I truly Lament is a unique and remarkable compilation of 27 Holocaust stories. Each story explores different points of view, concepts and theses all corresponding to the Holocaust. The stories take the reader on a deep, psychological and profound emotional journey into the stark reality of what it was like to live, exist or to die in the inhumane conditions of the concentration camps run by the Nazis. In the opening chapters the stories deal mostly with the plight of Jews in concentration camps that have no choice to endure the cruel and unjustified punishments of the prison guards who would decide their own type of weapon as they saw fit. Many of the men were ordered to dig trenches for hours on end, often resulting in their death as the Nazi ideology behind this cruel task was to wear the men out to a point where they evolved into Muselmänner (the stage before the ovens). Existence in the camps was short, nasty and brutish without meaning. The Nazis kept the men alive upon the barest thread of existence, teased individuality out of them as they wanted the men to loath themselves to their last dying moment. Most vile of all the Nazis wanted the men to willingly go along with their own extermination.
Perhaps the most harrowing of all the stories is “Hummingbird” where a Holocaust survivor tells us his own unique story at the age of 82. Part of him wants to live, and a part of him doesn’t mind dying as his life was so consumed by his existence in the camps that he doesn’t know what it was like to grow up without those horrors. He is damaged in so many ways and feels his life is in transit as he was made to slog through one camp to another in his younger years. He concludes that he now wanders the earth as an old man in search of a planet and the only reason he survived the camps was that his body desired to go on long after his mind had given up.
Mathias B. Freese has created a powerful thought-provoking work of fiction that cleverly examines a number of diverse perspectives on the Holocaust through several different writing styles, ranging from gothic, Utopian, romantic and chimerical.
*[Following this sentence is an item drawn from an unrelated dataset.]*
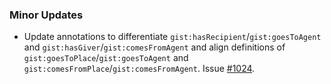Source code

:
### Minor Updates

- Update annotations to differentiate `gist:hasRecipient`/`gist:goesToAgent` and `gist:hasGiver`/`gist:comesFromAgent` and align definitions of `gist:goesToPlace`/`gist:goesToAgent` and `gist:comesFromPlace`/`gist:comesFromAgent`. Issue [#1024](https://github.com/semanticarts/gist/issues/1024).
Each and every story will no doubt leave the reader speechless as we follow the few survivors that managed to outlive the brutality and starvation imposed by the Nazis, only to find their lives are full of insecurities and there is no escape from the torment they once suffered. All of which leads me to close and agree that we will never be done with the Holocaust and this book is living proof of that and I fully agree with other reviewers that it should be mandatory reading for all.